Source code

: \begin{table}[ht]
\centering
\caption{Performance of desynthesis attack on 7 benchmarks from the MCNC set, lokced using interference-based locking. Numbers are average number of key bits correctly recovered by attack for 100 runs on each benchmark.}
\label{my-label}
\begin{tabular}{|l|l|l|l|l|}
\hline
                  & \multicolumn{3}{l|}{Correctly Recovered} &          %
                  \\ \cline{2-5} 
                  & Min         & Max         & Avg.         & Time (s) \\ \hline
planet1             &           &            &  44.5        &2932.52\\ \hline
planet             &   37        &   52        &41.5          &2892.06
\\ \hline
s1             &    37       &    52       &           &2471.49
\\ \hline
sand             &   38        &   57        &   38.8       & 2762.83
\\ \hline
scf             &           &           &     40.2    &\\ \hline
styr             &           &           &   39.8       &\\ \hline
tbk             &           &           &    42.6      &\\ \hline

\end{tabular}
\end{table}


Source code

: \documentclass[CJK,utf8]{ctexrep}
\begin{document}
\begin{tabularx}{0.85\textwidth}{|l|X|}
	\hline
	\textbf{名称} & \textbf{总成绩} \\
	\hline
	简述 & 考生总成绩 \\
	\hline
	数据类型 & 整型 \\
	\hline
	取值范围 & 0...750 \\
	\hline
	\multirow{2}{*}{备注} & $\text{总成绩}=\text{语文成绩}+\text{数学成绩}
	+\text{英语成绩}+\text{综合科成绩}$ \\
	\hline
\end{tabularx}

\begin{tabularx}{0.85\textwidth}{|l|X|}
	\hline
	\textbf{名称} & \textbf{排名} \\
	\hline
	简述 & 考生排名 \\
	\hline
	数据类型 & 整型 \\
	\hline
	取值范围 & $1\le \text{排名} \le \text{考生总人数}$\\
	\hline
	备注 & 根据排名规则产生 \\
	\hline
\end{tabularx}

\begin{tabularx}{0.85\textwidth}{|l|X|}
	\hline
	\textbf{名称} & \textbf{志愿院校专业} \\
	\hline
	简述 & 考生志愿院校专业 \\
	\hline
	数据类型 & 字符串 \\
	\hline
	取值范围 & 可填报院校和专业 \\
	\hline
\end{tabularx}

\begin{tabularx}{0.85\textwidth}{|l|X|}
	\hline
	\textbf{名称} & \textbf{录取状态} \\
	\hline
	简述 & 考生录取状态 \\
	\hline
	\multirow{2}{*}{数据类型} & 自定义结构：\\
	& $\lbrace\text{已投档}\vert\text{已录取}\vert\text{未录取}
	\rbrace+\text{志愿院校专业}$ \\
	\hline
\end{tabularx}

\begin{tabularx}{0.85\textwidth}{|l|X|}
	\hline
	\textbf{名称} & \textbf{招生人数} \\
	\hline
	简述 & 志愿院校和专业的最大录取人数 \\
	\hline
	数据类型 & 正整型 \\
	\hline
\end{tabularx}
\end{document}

Directions for this task:
Set down the material exactly, keeping every line.

Result for this task:
Source code

: \begin{table}[ht]
\centering
\caption{Performance of desynthesis attack on 7 benchmarks from the MCNC set, lokced using interference-based locking. Numbers are average number of key bits correctly recovered by attack for 100 runs on each benchmark.}
\label{my-label}
\begin{tabular}{|l|l|l|l|l|}
\hline
                  & \multicolumn{3}{l|}{Correctly Recovered} &          %
                  \\ \cline{2-5} 
                  & Min         & Max         & Avg.         & Time (s) \\ \hline
planet1             &           &            &  44.5        &2932.52\\ \hline
planet             &   37        &   52        &41.5          &2892.06
\\ \hline
s1             &    37       &    52       &           &2471.49
\\ \hline
sand             &   38        &   57        &   38.8       & 2762.83
\\ \hline
scf             &           &           &     40.2    &\\ \hline
styr             &           &           &   39.8       &\\ \hline
tbk             &           &           &    42.6      &\\ \hline

\end{tabular}
\end{table}


Source code

: \documentclass[CJK,utf8]{ctexrep}
\begin{document}
\begin{tabularx}{0.85\textwidth}{|l|X|}
	\hline
	\textbf{名称} & \textbf{总成绩} \\
	\hline
	简述 & 考生总成绩 \\
	\hline
	数据类型 & 整型 \\
	\hline
	取值范围 & 0...750 \\
	\hline
	\multirow{2}{*}{备注} & $\text{总成绩}=\text{语文成绩}+\text{数学成绩}
	+\text{英语成绩}+\text{综合科成绩}$ \\
	\hline
\end{tabularx}

\begin{tabularx}{0.85\textwidth}{|l|X|}
	\hline
	\textbf{名称} & \textbf{排名} \\
	\hline
	简述 & 考生排名 \\
	\hline
	数据类型 & 整型 \\
	\hline
	取值范围 & $1\le \text{排名} \le \text{考生总人数}$\\
	\hline
	备注 & 根据排名规则产生 \\
	\hline
\end{tabularx}

\begin{tabularx}{0.85\textwidth}{|l|X|}
	\hline
	\textbf{名称} & \textbf{志愿院校专业} \\
	\hline
	简述 & 考生志愿院校专业 \\
	\hline
	数据类型 & 字符串 \\
	\hline
	取值范围 & 可填报院校和专业 \\
	\hline
\end{tabularx}

\begin{tabularx}{0.85\textwidth}{|l|X|}
	\hline
	\textbf{名称} & \textbf{录取状态} \\
	\hline
	简述 & 考生录取状态 \\
	\hline
	\multirow{2}{*}{数据类型} & 自定义结构：\\
	& $\lbrace\text{已投档}\vert\text{已录取}\vert\text{未录取}
	\rbrace+\text{志愿院校专业}$ \\
	\hline
\end{tabularx}

\begin{tabularx}{0.85\textwidth}{|l|X|}
	\hline
	\textbf{名称} & \textbf{招生人数} \\
	\hline
	简述 & 志愿院校和专业的最大录取人数 \\
	\hline
	数据类型 & 正整型 \\
	\hline
\end{tabularx}
\end{document}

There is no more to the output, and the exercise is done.